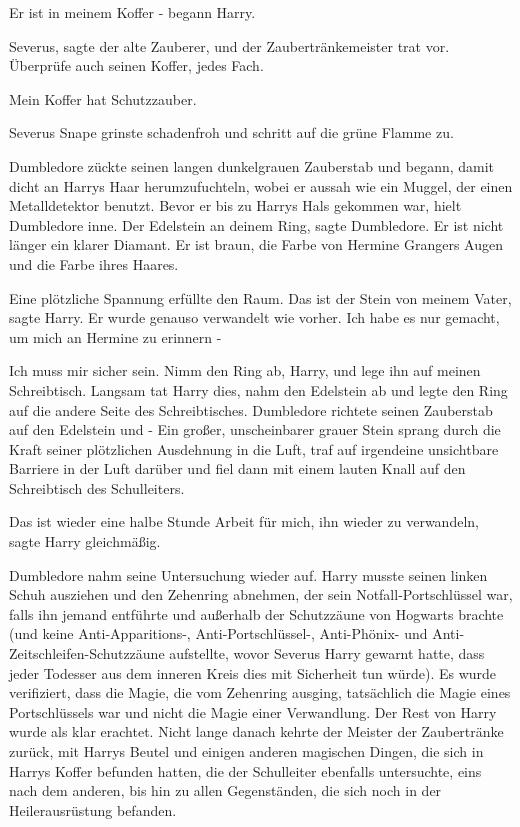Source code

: \glqq{}Er ist in meinem Koffer -\grqq{} begann Harry.

\glqq{}Severus\grqq{}, sagte der alte Zauberer, und der Zaubertränkemeister trat
vor. \glqq{}Überprüfe auch seinen Koffer, jedes Fach.\grqq{}

\glqq{}Mein Koffer hat Schutzzauber.\grqq{}

Severus Snape grinste schadenfroh und schritt auf die grüne Flamme zu.

Dumbledore zückte seinen langen dunkelgrauen Zauberstab und begann, damit dicht
an Harrys Haar herumzufuchteln, wobei er aussah wie ein Muggel, der einen
Metalldetektor benutzt. Bevor er bis zu Harrys Hals gekommen war, hielt
Dumbledore inne. \glqq{}Der Edelstein an deinem Ring\grqq{}, sagte Dumbledore.
\glqq{}Er ist nicht länger ein klarer Diamant. Er ist braun, die Farbe von
Hermine Grangers Augen und die Farbe ihres Haares.\grqq{}

Eine plötzliche Spannung erfüllte den Raum. \glqq{}Das ist der Stein von meinem
Vater\grqq{}, sagte Harry. \glqq{}Er wurde genauso verwandelt wie vorher. Ich
habe es nur gemacht, um mich an Hermine zu erinnern -\grqq{}

\glqq{}Ich muss mir sicher sein. Nimm den Ring ab, Harry, und lege ihn auf meinen
Schreibtisch.\grqq{} Langsam tat Harry dies, nahm den Edelstein ab und legte den
Ring auf die andere Seite des Schreibtisches. Dumbledore richtete seinen
Zauberstab auf den Edelstein und - Ein großer, unscheinbarer grauer Stein sprang
durch die Kraft seiner plötzlichen Ausdehnung in die Luft, traf auf irgendeine
unsichtbare Barriere in der Luft darüber und fiel dann mit einem lauten Knall
auf den Schreibtisch des Schulleiters.

\glqq{}Das ist wieder eine halbe Stunde Arbeit für mich, ihn wieder zu
verwandeln\grqq{}, sagte Harry gleichmäßig.

Dumbledore nahm seine Untersuchung wieder auf. Harry musste seinen linken Schuh
ausziehen und den Zehenring abnehmen, der sein Notfall-Portschlüssel war, falls
ihn jemand entführte und außerhalb der Schutzzäune von Hogwarts brachte (und
keine Anti-Apparitions-, Anti-Portschlüssel-, Anti-Phönix- und
Anti-Zeitschleifen-Schutzzäune aufstellte, wovor Severus Harry gewarnt hatte,
dass jeder Todesser aus dem inneren Kreis dies mit Sicherheit tun würde). Es
wurde verifiziert, dass die Magie, die vom Zehenring ausging, tatsächlich die
Magie eines Portschlüssels war und nicht die Magie einer Verwandlung. Der Rest
von Harry wurde als klar erachtet. Nicht lange danach kehrte der Meister der
Zaubertränke zurück, mit Harrys Beutel und einigen anderen magischen Dingen, die
sich in Harrys Koffer befunden hatten, die der Schulleiter ebenfalls
untersuchte, eins nach dem anderen, bis hin zu allen Gegenständen, die sich noch
in der Heilerausrüstung befanden.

..........

* **Exercise objective**
The stretch of entries above that starts with the line containing "sagte Harry gleichmäßig." and goes on through the line containing "keine Anti-Apparitions-, Anti-Portschlüssel-, Anti-Phönix- und" is to be transcribed exactly, and no other line is to be transcribed.

* **Result of the task**
verwandeln\grqq{}, sagte Harry gleichmäßig.

Dumbledore nahm seine Untersuchung wieder auf. Harry musste seinen linken Schuh
ausziehen und den Zehenring abnehmen, der sein Notfall-Portschlüssel war, falls
ihn jemand entführte und außerhalb der Schutzzäune von Hogwarts brachte (und
keine Anti-Apparitions-, Anti-Portschlüssel-, Anti-Phönix- und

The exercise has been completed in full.